Il eut un silence . Je réalisai alors que j'étais vraiment, vraiment épuisée. S'il avait voulu que ça se sache, il n'aurait jamais été dans une ruelle sombre. Il n'aurait pas fait en sorte de tourner le dos à l'unique caméras du lieu. Je raccrochai avant même d'avoir une réponse.

Je venais juste à l'instant de me placarder une cible dans le dos.

-Putain, hurlai-je dans le vide en me tirant les cheveux.

J'envisageai de partir à l'étranger l'espace d'une microseconde. Puis je sus qu'il me retrouverait. Alors je restai, cliquant même sur la prochaine vidéo. Je ne comptais pas demander à Alain ce qu'il avait reçu :un chef extrémiste ne s'accoquinait jamais avec l'ennemi sans une bonne raison. Une excellente raison qui lui était profitable. Bizarrement, j'imaginais sans mal Alain m'éliminer parce que j'étais devenue gênante. Cette question risquait d'être gênante.

L'image de la prochaine vidéo attira mon attention encore plus que nécessaire : il s'agissait de l'enregistrement du jour du meurtre numéro cinq. La caméra filmait l'allée. J'y apercevais la maison de la victime. Les passants se succédèrent au fur et à mesure. Parce que c'était monotone, je faillis ne pas voir la répétition de la boucle. Je revoyais les même personnes, les même chiots traverser la chaussée. Je dus m'y reprendre à deux fois pour trouver la marche arrière.

Je supposais qu'on ne débutait une boucle d'une scène que lorsqu'on apparaissait à l'écran. Je mis la vidéo en route lentement en début d'après midi. Je me concentrai intensément. Aux alentours de quinze heures, la caméra grésilla une seconde avant de commencer à faire apparaître des individus précédemment vu. Je mis en pause ma précieuse bande visuelle. L'effort de réflexion qui suivit fut le plus puissant de ces derniers jours. Ahmed m'avait expliqué comment je pouvais voir image par image. Il y avait une petite manipulation à faire et plus je m'en souvenais, plus je procédai à l'exécution de cette manœuvre.

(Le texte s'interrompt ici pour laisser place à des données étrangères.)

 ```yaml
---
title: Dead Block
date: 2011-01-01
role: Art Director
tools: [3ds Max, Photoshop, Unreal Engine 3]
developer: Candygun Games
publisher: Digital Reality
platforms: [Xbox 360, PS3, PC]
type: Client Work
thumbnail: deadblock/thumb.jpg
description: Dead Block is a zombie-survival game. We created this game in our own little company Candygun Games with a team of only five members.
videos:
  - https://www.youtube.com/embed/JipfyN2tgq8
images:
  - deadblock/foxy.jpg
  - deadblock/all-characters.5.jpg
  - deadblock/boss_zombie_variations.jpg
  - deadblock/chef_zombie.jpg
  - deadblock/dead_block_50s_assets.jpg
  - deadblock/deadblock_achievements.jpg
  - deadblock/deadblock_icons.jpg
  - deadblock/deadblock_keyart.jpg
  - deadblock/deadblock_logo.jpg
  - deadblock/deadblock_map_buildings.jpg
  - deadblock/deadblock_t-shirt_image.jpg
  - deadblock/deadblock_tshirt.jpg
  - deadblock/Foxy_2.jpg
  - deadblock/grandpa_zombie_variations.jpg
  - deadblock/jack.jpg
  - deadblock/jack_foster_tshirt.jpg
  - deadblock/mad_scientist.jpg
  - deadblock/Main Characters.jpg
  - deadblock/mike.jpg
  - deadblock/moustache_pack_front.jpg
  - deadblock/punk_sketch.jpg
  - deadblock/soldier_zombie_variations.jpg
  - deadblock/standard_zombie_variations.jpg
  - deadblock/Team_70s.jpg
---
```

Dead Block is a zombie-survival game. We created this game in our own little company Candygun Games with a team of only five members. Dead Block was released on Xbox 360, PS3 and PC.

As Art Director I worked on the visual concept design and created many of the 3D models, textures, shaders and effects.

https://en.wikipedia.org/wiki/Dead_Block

Les images se suivirent les unes après les autres. Je tombai alors sur l'image qui m'intéressa. Je poussai un petit cri en atterrissant sur mes pieds sous la surprise. La chaise tangua puis s'échoua sur le sol, produisant un bruit monstrueux. Je ne fis pas attention.

Sur l'écran, je voyais six personnes. Je connaissais les cinq personnes : Abruti numéro 1 et 2, et deux habitués de l'organisation, L'Humanité, et la victime inconsciente dans les bras d'abruti numéro 2. La sixième m'était inconnue. Elle était petite, portait une robe longue blanche tachée de rouge. Ces cheveux paraissaient bien plus que sale. Ses mains semblaient ballantes mais elle faisait des signes avec ses doigts. Elle tourna brusquement la tête vers la caméra, de la terreur – un appel à l'aide– dans les yeux. Puis ils disparurent et la boucle apparut.